# Assignment:
Copy each line below that includes "textwidth".

# Rendered images with source text:

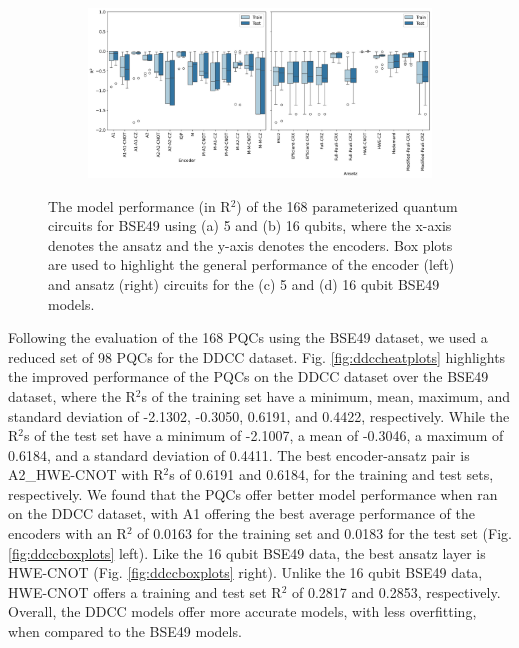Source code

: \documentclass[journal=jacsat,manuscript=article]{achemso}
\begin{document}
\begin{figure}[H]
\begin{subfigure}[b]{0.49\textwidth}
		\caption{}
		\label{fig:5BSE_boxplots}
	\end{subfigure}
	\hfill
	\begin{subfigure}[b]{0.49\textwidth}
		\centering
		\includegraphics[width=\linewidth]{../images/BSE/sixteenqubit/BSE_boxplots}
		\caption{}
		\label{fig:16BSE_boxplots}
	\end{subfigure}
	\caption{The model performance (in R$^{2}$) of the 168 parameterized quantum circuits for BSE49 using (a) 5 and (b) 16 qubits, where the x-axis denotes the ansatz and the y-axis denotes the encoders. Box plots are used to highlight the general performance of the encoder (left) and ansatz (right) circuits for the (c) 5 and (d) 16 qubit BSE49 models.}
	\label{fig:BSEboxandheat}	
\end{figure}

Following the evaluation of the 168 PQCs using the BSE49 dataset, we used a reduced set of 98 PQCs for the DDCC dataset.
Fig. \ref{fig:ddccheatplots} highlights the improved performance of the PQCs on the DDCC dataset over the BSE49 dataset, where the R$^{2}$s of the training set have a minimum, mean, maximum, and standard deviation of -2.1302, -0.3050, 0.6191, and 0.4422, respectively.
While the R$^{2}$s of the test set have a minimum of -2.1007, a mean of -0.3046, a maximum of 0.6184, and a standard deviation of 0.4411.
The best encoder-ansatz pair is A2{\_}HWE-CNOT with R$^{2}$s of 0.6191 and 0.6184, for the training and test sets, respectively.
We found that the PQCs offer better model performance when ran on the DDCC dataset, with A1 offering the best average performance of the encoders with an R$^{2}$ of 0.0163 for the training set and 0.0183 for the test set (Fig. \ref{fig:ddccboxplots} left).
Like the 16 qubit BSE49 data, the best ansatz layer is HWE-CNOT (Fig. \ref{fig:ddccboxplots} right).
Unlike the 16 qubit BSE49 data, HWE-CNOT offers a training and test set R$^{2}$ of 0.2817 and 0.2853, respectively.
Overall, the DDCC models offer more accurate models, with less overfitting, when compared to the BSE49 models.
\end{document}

# Solution below:
\begin{subfigure}[b]{0.49\textwidth}
	\begin{subfigure}[b]{0.49\textwidth}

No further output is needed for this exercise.